7/10
The writing
15 January 2019
Who was Jan de Hartog? Whoever he was, he wrote a splendid, perceptive, entertaining play, "The Four Poster," which was a Broadway hit with Hume Cronyn and Jessica Tandy (how I'd have loved to have seen them in it), and, during that run from 1951 to 1953, was filmed and released by Stanley Kramer. Two-character plays were rare then, and two-character movies rarer still, but this one survives quite beautifully, preserving de Hartog's clear-eyed, comprehensive views on marriage, ego, womanhood, and creativity. The husband, played a bit stiffly to my eye by Rex Harrison, is a self-centered writer who nonetheless shows great sensitivity to his wife when it's required, and the wife, played beautifully by Lilli Palmer, is a searching individual whose identity is tied up almost exclusively in her marriage. The real-life marriage of this couple was, as other posters have noted, fraught, and the tension plays well into their characterizations.
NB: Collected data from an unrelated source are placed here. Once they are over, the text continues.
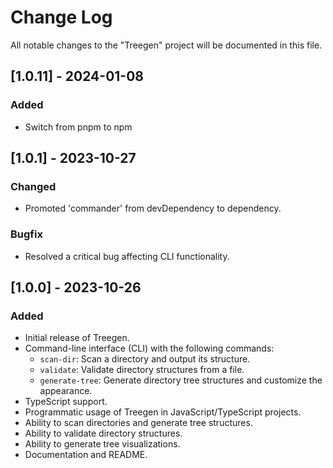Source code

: # Change Log

All notable changes to the "Treegen" project will be documented in this file.

## [1.0.11] - 2024-01-08

### Added

- Switch from pnpm to npm

## [1.0.1] - 2023-10-27
### Changed

- Promoted 'commander' from devDependency to dependency.

### Bugfix

- Resolved a critical bug affecting CLI functionality.

## [1.0.0] - 2023-10-26
### Added

- Initial release of Treegen.
- Command-line interface (CLI) with the following commands:
  - `scan-dir`: Scan a directory and output its structure.
  - `validate`: Validate directory structures from a file.
  - `generate-tree`: Generate directory tree structures and customize the appearance.
- TypeScript support.
- Programmatic usage of Treegen in JavaScript/TypeScript projects.
- Ability to scan directories and generate tree structures.
- Ability to validate directory structures.
- Ability to generate tree visualizations.
- Documentation and README.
It's cleverly augmented by John Hubley's animated transitional sequences, which are rather brilliantly scored by Dmitri Tiomkin. Musical theater fans will know that the piece was successfully turned into "I Do! I Do!", and they'll be intrigued by the changes librettist Tom Jones made (the characters' names, the somewhat happier ending). I'd tried to track this one down for years and am glad to have finally seen it. It's unique. And it works.